The parameters for the visual system were as follows. The pupil sizes of the species were taken from the literature as previously described, using lens diameter as a proxy. Because temporal resolution has been measured for few oceanic teleosts or elasmobranchs, we estimated temporal resolution using a measure of critical flicker frequency (CFF) in humans (60 Hz; Mankowska et al 2021) for species with depth ranges up to 20 m; then, for each tenfold drop in light level, we reduced that starting temporal resolution value by 10 Hz until a depth of 300 m, where temporal resolution was leveled off at 5 Hz (Tyler and Hamer 1990). Ocular transmittance and quantum efficiency were set at typical values of \(\tau\) = 0.8, and \(\kappa\) = 0.34. We assumed, based on Warrant and Locket (2004), that the photoreceptors in the fovea were rods and had their peak absorbance at 480 nm, an absorption coefficient of 0.064 \(\mu\) m−1, and outer-segment lengths of 50 \(\mu\) m.
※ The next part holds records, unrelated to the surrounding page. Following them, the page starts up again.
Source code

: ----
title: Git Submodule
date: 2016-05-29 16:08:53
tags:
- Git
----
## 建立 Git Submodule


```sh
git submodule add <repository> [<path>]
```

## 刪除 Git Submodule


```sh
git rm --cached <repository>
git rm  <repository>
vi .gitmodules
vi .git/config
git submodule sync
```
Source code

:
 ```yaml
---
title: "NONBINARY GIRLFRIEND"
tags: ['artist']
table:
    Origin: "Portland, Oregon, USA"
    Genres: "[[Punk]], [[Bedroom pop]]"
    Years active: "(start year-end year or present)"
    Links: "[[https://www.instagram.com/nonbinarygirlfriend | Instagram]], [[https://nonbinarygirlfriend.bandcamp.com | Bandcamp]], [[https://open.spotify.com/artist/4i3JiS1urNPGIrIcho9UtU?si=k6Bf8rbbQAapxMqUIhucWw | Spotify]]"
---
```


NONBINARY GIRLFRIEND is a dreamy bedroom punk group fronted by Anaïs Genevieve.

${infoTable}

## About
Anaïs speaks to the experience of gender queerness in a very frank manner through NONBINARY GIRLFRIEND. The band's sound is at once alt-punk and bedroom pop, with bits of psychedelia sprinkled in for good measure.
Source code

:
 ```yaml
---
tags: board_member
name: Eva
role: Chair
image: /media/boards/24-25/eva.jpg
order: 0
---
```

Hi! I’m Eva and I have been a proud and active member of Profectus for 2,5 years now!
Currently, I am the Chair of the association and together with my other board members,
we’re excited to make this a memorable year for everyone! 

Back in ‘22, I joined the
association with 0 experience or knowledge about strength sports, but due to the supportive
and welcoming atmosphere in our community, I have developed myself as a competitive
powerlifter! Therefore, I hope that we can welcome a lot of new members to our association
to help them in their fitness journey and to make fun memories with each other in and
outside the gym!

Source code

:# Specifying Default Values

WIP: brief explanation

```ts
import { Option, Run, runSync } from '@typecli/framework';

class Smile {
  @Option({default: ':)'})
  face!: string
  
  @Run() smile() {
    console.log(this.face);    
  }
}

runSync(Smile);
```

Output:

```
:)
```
The first two values are typical for deep-sea vertebrate eyes, but the length of photoreceptors is known to vary in deep-sea species. This and the lack of information about temporal resolution specifically in each of the species in our database were the two largest sources of uncertainty in parameterizing the model. Given the enormous range of photon catch values considered in the model, even substantial variation of these two factors would have little effect on the overall patterns. Additionally, the species in which temporal resolution have been measured are in relatively close agreement to those derived from our method above [e.g., swordfishes, (Fritsches et al. 2005); escolars, (Landgren et al. 2014)]. To account for the fact that minimum contrast thresholds in fishes (and indeed any animal) have never been measured to be below 0.005, the model did not allow it to go below this value. Of note is that the “optimal” visual acuity that we generate with our model is of course only optimal for the parameter values described above; however, specific parameter values were chosen because they are found in large portions of the daytime pelagic ocean, and thus are applicable to the natural habitats of a large number of species.

Statistical analyses

To further explore the results of the optical model, we examined relationships between acuity, body length, and \(\beta\) while controlling for phylogenetic relatedness, in several ways. First, we calculated the degree of dependence of each variable on phylogenetic history by calculating phylogenetic signal, represented by Pagel’s λ (Pagel 1999), using the phylosig function of the package phytools (Revell 2012). Pagel’s λ ranges from 0 (indicating complete independence between phylogeny and the distribution of a trait) to 1 (complete covariance between trait distribution and phylogenetic structure). We then used phylogenetic generalized least squares (PGLS) models to examine relationships between acuity and \(\beta\); body length (represented by total length) and \(\beta\); and acuity and body length. In these models, body length and \(\beta\) were log10 transformed to improve normality. PGLS models were run using the package phylolm (Ho and Ane 2014).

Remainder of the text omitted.